Your daily San Francisco 49ers links for Saturday, March 13, 2021

NCAA Football: Senior Bowl Practice Vasha Hunt-USA TODAY Sports

In Today’s nuggets, Gil Brandt makes the case for the 49ers to sign CB Patrick Peterson, Matt Maiocco writes about Sam Darnold, Joe Staley’s protege speaks, and Kyle Madson ranks John Lynch’s drafts by round.

2021 NFL free agency: Ten boom-or-bust candidates (plus team fits)

The boom scenario: Peterson consistently provides the same type of sticky man-to-man coverage that enabled him to hold Seahawks receiver DK Metcalf to one catch for 6 yards on four targets, per Next Gen Stats, in Arizona’s Week 7 overtime win over Seattle. (Metcalf finished the game with two total catches for 23 yards.)

Who should take the risk?

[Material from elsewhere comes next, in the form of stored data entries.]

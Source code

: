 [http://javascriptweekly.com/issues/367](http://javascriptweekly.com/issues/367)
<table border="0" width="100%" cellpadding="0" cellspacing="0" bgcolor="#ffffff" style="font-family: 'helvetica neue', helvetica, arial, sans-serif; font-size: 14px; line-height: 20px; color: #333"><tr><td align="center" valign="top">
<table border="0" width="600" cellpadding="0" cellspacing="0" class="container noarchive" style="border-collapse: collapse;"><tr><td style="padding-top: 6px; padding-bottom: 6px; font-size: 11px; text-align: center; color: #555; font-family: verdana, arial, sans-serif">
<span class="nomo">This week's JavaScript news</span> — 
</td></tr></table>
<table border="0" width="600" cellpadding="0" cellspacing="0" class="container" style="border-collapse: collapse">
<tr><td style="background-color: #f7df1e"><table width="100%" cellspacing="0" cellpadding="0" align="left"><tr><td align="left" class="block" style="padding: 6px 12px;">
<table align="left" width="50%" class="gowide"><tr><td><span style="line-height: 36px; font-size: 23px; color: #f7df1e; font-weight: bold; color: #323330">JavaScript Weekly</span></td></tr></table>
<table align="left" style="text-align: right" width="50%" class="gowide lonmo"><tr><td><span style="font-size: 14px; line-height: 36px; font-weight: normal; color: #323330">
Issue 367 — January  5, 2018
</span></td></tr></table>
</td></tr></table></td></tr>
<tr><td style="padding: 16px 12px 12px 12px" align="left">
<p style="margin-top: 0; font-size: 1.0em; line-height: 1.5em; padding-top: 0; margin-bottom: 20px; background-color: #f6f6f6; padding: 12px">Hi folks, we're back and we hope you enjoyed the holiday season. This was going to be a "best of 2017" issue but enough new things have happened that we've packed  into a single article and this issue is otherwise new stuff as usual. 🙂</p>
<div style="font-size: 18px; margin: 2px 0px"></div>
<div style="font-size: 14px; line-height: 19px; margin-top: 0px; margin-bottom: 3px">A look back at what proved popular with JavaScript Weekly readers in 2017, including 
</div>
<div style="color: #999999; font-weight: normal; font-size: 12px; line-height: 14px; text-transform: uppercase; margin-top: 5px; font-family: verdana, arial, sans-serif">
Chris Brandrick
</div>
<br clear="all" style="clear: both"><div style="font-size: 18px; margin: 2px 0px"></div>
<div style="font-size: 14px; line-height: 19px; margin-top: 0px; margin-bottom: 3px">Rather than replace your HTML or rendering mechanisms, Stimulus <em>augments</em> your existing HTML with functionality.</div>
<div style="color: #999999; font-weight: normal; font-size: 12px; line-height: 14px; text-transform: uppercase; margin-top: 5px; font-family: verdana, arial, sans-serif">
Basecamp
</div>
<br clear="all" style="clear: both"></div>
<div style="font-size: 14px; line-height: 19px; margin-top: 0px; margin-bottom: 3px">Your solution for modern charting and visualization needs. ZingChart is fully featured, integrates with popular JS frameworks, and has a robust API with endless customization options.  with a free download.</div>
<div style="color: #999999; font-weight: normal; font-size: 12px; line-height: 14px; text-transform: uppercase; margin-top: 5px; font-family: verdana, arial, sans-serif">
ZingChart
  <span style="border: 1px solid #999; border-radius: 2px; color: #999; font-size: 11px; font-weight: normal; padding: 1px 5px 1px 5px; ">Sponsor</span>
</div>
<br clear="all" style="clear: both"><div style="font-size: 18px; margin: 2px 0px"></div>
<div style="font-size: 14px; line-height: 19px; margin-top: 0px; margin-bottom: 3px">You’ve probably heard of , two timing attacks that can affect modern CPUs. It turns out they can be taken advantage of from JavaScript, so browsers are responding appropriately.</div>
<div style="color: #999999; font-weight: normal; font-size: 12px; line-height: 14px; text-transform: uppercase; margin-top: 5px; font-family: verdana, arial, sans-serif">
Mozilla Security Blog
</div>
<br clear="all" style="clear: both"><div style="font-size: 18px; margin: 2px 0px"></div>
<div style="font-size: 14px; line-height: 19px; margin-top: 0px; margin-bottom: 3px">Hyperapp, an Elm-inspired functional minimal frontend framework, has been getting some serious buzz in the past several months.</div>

San Francisco 49ers. With four cornerbacks (Richard Sherman, Jason Verrett, K’Waun Williams, Ahkello Witherspoon) headed for free agency, San Francisco will need fresh blood in the secondary. As the Niners did with Sherman when he left Seattle, they can still get good football and veteran leadership out of Peterson, who will surely enjoy having two chances per year to stick it to the Cardinals, should Arizona decide not to shell out dough to keep him.

Darnold makes sense as 49ers backup until full cost considered

He is not worth the No. 12 overall pick. And the 49ers’ second-round pick at No. 43 overall seems like a steep price, too.

Darnold carries an affordable price tag of $4.77 million in salary and bonuses for the 2021 season. That is more than reasonable for a backup.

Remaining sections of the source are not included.